* Problem to solve
In the entries below, find each line with the word "Ambil" and return it.

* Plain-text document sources
------------------------------------------------------------------------

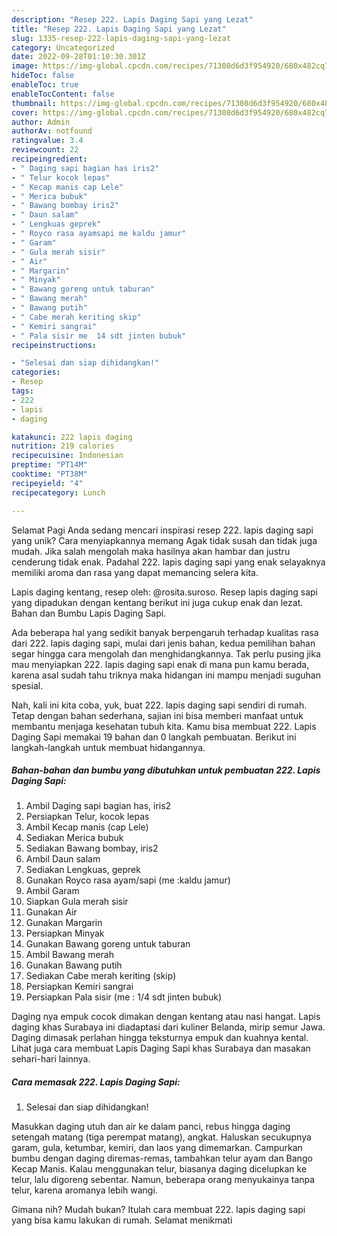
 ```yaml
---
description: "Resep 222. Lapis Daging Sapi yang Lezat"
title: "Resep 222. Lapis Daging Sapi yang Lezat"
slug: 1335-resep-222-lapis-daging-sapi-yang-lezat
category: Uncategorized
date: 2022-09-28T01:10:30.301Z
image: https://img-global.cpcdn.com/recipes/71308d6d3f954920/680x482cq70/222-lapis-daging-sapi-foto-resep-utama.jpg
hideToc: false
enableToc: true
enableTocContent: false
thumbnail: https://img-global.cpcdn.com/recipes/71308d6d3f954920/680x482cq70/222-lapis-daging-sapi-foto-resep-utama.jpg
cover: https://img-global.cpcdn.com/recipes/71308d6d3f954920/680x482cq70/222-lapis-daging-sapi-foto-resep-utama.jpg
author: Admin
authorAv: notfound
ratingvalue: 3.4
reviewcount: 22
recipeingredient:
- " Daging sapi bagian has iris2"
- " Telur kocok lepas"
- " Kecap manis cap Lele"
- " Merica bubuk"
- " Bawang bombay iris2"
- " Daun salam"
- " Lengkuas geprek"
- " Royco rasa ayamsapi me kaldu jamur"
- " Garam"
- " Gula merah sisir"
- " Air"
- " Margarin"
- " Minyak"
- " Bawang goreng untuk taburan"
- " Bawang merah"
- " Bawang putih"
- " Cabe merah keriting skip"
- " Kemiri sangrai"
- " Pala sisir me  14 sdt jinten bubuk"
recipeinstructions:

- "Selesai dan siap dihidangkan!"
categories:
- Resep
tags:
- 222
- lapis
- daging

katakunci: 222 lapis daging 
nutrition: 219 calories
recipecuisine: Indonesian
preptime: "PT14M"
cooktime: "PT38M"
recipeyield: "4"
recipecategory: Lunch

---
```



Selamat Pagi Anda sedang mencari inspirasi resep 222. lapis daging sapi yang unik? Cara menyiapkannya memang Agak tidak susah dan tidak juga mudah. Jika salah mengolah maka hasilnya akan hambar dan justru cenderung tidak enak. Padahal 222. lapis daging sapi yang enak selayaknya memiliki aroma dan rasa yang dapat memancing selera kita.


Lapis daging kentang, resep oleh: @rosita.suroso. Resep lapis daging sapi yang dipadukan dengan kentang berikut ini juga cukup enak dan lezat. Bahan dan Bumbu Lapis Daging Sapi.

Ada beberapa hal yang sedikit banyak berpengaruh terhadap kualitas rasa dari 222. lapis daging sapi, mulai dari jenis bahan, kedua pemilihan bahan segar hingga cara mengolah dan menghidangkannya. Tak perlu pusing jika mau menyiapkan 222. lapis daging sapi enak di mana pun kamu berada, karena asal sudah tahu triknya maka hidangan ini mampu menjadi suguhan spesial.


Nah, kali ini kita coba, yuk, buat 222. lapis daging sapi sendiri di rumah. Tetap dengan bahan sederhana, sajian ini bisa memberi manfaat untuk membantu menjaga kesehatan tubuh kita. Kamu bisa membuat 222. Lapis Daging Sapi memakai 19 bahan dan 0 langkah pembuatan. Berikut ini langkah-langkah untuk membuat hidangannya.

<!--inarticleads1-->

##### Bahan-bahan dan bumbu yang dibutuhkan untuk pembuatan 222. Lapis Daging Sapi:

1. Ambil  Daging sapi bagian has, iris2
1. Persiapkan  Telur, kocok lepas
1. Ambil  Kecap manis (cap Lele)
1. Sediakan  Merica bubuk
1. Sediakan  Bawang bombay, iris2
1. Ambil  Daun salam
1. Sediakan  Lengkuas, geprek
1. Gunakan  Royco rasa ayam/sapi (me :kaldu jamur)
1. Ambil  Garam
1. Siapkan  Gula merah sisir
1. Gunakan  Air
1. Gunakan  Margarin
1. Persiapkan  Minyak
1. Gunakan  Bawang goreng untuk taburan
1. Ambil  Bawang merah
1. Gunakan  Bawang putih
1. Sediakan  Cabe merah keriting (skip)
1. Persiapkan  Kemiri sangrai
1. Persiapkan  Pala sisir (me : 1/4 sdt jinten bubuk)


Daging nya empuk cocok dimakan dengan kentang atau nasi hangat. Lapis daging khas Surabaya ini diadaptasi dari kuliner Belanda, mirip semur Jawa. Daging dimasak perlahan hingga teksturnya empuk dan kuahnya kental. Lihat juga cara membuat Lapis Daging Sapi khas Surabaya dan masakan sehari-hari lainnya. 

<!--inarticleads2-->

##### Cara memasak 222. Lapis Daging Sapi:


1. Selesai dan siap dihidangkan!

Masukkan daging utuh dan air ke dalam panci, rebus hingga daging setengah matang (tiga perempat matang), angkat. Haluskan secukupnya garam, gula, ketumbar, kemiri, dan laos yang dimemarkan. Campurkan bumbu dengan daging diremas-remas, tambahkan telur ayam dan Bango Kecap Manis. Kalau menggunakan telur, biasanya daging dicelupkan ke telur, lalu digoreng sebentar. Namun, beberapa orang menyukainya tanpa telur, karena aromanya lebih wangi. 

Gimana nih? Mudah bukan? Itulah cara membuat 222. lapis daging sapi yang bisa kamu lakukan di rumah. Selamat menikmati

------------------------------------------------------------------------

* Solution to this problem
1. Ambil  Daging sapi bagian has, iris2
1. Ambil  Kecap manis (cap Lele)
1. Ambil  Daun salam
1. Ambil  Garam
1. Ambil  Bawang merah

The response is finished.